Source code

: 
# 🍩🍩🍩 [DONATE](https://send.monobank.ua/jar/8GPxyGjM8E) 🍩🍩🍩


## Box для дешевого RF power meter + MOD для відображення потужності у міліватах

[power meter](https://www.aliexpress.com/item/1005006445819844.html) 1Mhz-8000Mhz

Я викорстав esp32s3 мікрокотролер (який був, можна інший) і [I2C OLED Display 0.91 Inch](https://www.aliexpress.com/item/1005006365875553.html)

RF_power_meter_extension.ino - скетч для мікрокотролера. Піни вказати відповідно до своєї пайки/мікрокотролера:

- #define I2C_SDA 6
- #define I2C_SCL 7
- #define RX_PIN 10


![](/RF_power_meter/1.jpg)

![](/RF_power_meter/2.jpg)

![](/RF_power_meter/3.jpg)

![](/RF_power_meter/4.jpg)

============

Give the number of lines above that contain "item", and nothing more.

-- COMPLETED TASK --
2